Data in CPython

When writing programs in Python (CPython), you have access to data types such as a int, str, tuple, list and a dict. It is fairly obvious what each of these data types would be used to represent: an int data type would represent an integer and a list would represent a list of items - homeogeneous or heterogenous. As opposed to a language like C, the Python compiler automatically decides what type to use for your data without the need to be explicitly specified.

For example, you create an integer in Python by simply typing in the integer

>>> 1
1
>>>type(1)
<type 'int'>

As you can see, the compiler automatically knows that 1 is an integer. Here are a couple of more examples

>>> 1.1
1.1
>>> type(1.1)
<type 'float'>
>>> s='a string'
>>> type(s)
<type 'str'>

type()

type() is a built-in function which returns the type of an object. What does object have to do with a string or an integer? It so happens that in Python, object is an abstraction for data. That is, each individual data item you create in a Python program are represented as Python objects (See Python data model). To make this clearer, you could create an integer or a string using the usual notation of creating an object (as in Object-oriented programming). For example

>>> int(1)
1
>>> str('a string')
'a string'

id()

Now we know that every data object has a type. There are two other pieces of information associated with a data object: value and identity. The value of a data object is what is stored in it (1.1, a string, for example). The identity is a way to identify the object. In CPython, this is the memory address of the object and can be found using the id() built-in function. For example

>>> int(1)
1
>>> id(1)
24672184

It is important to realize that the identity of an object is unique during its lifetime and will never be the same as another object existing in the same time frame.
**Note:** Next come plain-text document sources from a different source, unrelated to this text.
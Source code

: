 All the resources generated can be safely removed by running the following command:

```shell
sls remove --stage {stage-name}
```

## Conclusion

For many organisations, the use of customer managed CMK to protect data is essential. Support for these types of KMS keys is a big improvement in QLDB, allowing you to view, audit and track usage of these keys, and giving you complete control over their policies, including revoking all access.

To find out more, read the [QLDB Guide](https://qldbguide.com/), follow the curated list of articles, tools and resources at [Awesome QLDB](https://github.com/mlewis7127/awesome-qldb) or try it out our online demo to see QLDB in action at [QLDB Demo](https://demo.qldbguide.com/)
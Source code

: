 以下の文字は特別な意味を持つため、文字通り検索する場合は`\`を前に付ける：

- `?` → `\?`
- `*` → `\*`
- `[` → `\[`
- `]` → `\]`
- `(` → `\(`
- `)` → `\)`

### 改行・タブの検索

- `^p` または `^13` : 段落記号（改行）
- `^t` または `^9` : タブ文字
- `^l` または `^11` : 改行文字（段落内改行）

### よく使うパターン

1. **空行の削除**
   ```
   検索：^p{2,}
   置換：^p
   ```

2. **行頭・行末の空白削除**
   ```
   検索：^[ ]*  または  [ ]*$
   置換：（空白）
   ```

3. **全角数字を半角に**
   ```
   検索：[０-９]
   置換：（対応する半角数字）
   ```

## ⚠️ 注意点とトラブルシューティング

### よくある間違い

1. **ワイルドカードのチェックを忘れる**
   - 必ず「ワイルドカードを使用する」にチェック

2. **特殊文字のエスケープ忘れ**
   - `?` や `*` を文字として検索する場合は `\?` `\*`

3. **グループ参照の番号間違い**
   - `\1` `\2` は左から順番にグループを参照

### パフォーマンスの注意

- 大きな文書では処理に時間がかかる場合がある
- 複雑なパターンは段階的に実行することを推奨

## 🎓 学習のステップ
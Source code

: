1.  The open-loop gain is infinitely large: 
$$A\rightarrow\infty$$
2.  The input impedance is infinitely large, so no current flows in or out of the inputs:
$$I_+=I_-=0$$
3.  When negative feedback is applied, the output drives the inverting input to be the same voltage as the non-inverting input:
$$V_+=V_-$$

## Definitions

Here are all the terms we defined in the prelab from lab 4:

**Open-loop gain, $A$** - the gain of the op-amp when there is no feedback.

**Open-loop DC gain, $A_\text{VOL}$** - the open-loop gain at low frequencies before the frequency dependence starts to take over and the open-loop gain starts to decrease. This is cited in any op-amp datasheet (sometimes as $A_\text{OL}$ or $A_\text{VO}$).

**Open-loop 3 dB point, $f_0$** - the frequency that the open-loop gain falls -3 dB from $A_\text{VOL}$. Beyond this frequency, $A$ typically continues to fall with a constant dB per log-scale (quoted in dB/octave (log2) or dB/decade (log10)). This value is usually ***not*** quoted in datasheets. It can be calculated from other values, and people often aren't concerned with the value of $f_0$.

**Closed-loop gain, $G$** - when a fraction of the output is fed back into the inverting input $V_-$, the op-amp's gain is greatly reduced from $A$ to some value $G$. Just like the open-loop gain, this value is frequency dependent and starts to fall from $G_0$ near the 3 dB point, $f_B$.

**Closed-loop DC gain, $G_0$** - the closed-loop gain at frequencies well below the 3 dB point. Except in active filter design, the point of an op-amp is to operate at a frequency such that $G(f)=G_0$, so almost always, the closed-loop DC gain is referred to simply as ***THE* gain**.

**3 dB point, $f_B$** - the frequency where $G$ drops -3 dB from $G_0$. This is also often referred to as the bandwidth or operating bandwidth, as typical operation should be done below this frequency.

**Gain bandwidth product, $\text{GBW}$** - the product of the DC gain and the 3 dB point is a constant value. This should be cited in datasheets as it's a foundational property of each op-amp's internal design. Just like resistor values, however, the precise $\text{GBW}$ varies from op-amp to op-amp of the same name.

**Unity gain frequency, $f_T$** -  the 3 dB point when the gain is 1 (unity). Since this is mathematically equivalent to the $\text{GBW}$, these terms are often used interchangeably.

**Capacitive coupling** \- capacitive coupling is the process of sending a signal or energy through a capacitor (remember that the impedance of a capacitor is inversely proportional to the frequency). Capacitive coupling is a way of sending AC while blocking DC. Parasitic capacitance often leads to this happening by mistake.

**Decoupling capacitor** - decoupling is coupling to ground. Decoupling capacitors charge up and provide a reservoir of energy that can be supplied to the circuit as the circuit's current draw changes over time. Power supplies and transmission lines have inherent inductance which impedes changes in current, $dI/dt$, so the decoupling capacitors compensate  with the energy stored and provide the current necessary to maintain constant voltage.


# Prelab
The result returned by id() is going to be different for you, so please keep that in mind as you work through this article.

Binding (not copying)

So far, we have created data objects in memory, but haven’t seen a way to refer to them using an identifier (or what most programming languages call variables). Creating an identifier to an object is done with the = operator. For example

>>> a=1
>>> print(a)
1
>>> id(a)
271516493792

The is operator can be used to check whether two identifiers refer to the same object.

It is common to use the term binding to refer to the above operation where we specify a=1. We have now understood that 1 is an object in memory. The = operator binds the identifier a to the object 1. Similarly, you can bind as many identifiers you want to this object. However, depending whether your object is mutable or immutable, the binding operation behaves in different ways, which we discuss in the next section.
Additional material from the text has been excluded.